** DATA SHOWN follows **
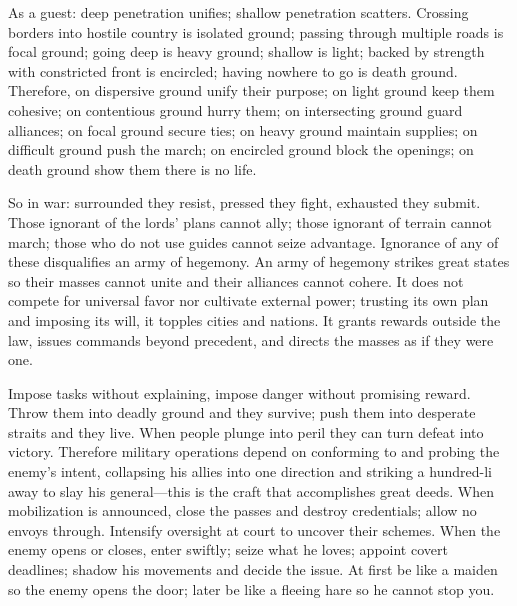 \documentclass[12pt]{book}
\begin{document}
{As a guest: deep penetration unifies; shallow penetration scatters. Crossing borders into hostile country is isolated ground; passing through multiple roads is focal ground; going deep is heavy ground; shallow is light; backed by strength with constricted front is encircled; having nowhere to go is death ground. Therefore, on dispersive ground unify their purpose; on light ground keep them cohesive; on contentious ground hurry them; on intersecting ground guard alliances; on focal ground secure ties; on heavy ground maintain supplies; on difficult ground push the march; on encircled ground block the openings; on death ground show them there is no life.

So in war: surrounded they resist, pressed they fight, exhausted they submit. Those ignorant of the lords’ plans cannot ally; those ignorant of terrain cannot march; those who do not use guides cannot seize advantage. Ignorance of any of these disqualifies an army of hegemony. An army of hegemony strikes great states so their masses cannot unite and their alliances cannot cohere. It does not compete for universal favor nor cultivate external power; trusting its own plan and imposing its will, it topples cities and nations. It grants rewards outside the law, issues commands beyond precedent, and directs the masses as if they were one.

Impose tasks without explaining, impose danger without promising reward. Throw them into deadly ground and they survive; push them into desperate straits and they live. When people plunge into peril they can turn defeat into victory. Therefore military operations depend on conforming to and probing the enemy’s intent, collapsing his allies into one direction and striking a hundred-li away to slay his general—this is the craft that accomplishes great deeds. When mobilization is announced, close the passes and destroy credentials; allow no envoys through. Intensify oversight at court to uncover their schemes. When the enemy opens or closes, enter swiftly; seize what he loves; appoint covert deadlines; shadow his movements and decide the issue. At first be like a maiden so the enemy opens the door; later be like a fleeing hare so he cannot stop you.}
\end{document}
** End of DATA SHOWN **
__YOUR OBJECTIVE__
A verbatim copy of the data, pictures removed, is the expected result.

__ANSWER TO THIS PROBLEM__
 \documentclass[12pt]{book}
\begin{document}
{As a guest: deep penetration unifies; shallow penetration scatters. Crossing borders into hostile country is isolated ground; passing through multiple roads is focal ground; going deep is heavy ground; shallow is light; backed by strength with constricted front is encircled; having nowhere to go is death ground. Therefore, on dispersive ground unify their purpose; on light ground keep them cohesive; on contentious ground hurry them; on intersecting ground guard alliances; on focal ground secure ties; on heavy ground maintain supplies; on difficult ground push the march; on encircled ground block the openings; on death ground show them there is no life.

So in war: surrounded they resist, pressed they fight, exhausted they submit. Those ignorant of the lords’ plans cannot ally; those ignorant of terrain cannot march; those who do not use guides cannot seize advantage. Ignorance of any of these disqualifies an army of hegemony. An army of hegemony strikes great states so their masses cannot unite and their alliances cannot cohere. It does not compete for universal favor nor cultivate external power; trusting its own plan and imposing its will, it topples cities and nations. It grants rewards outside the law, issues commands beyond precedent, and directs the masses as if they were one.

Impose tasks without explaining, impose danger without promising reward. Throw them into deadly ground and they survive; push them into desperate straits and they live. When people plunge into peril they can turn defeat into victory. Therefore military operations depend on conforming to and probing the enemy’s intent, collapsing his allies into one direction and striking a hundred-li away to slay his general—this is the craft that accomplishes great deeds. When mobilization is announced, close the passes and destroy credentials; allow no envoys through. Intensify oversight at court to uncover their schemes. When the enemy opens or closes, enter swiftly; seize what he loves; appoint covert deadlines; shadow his movements and decide the issue. At first be like a maiden so the enemy opens the door; later be like a fleeing hare so he cannot stop you.}
\end{document}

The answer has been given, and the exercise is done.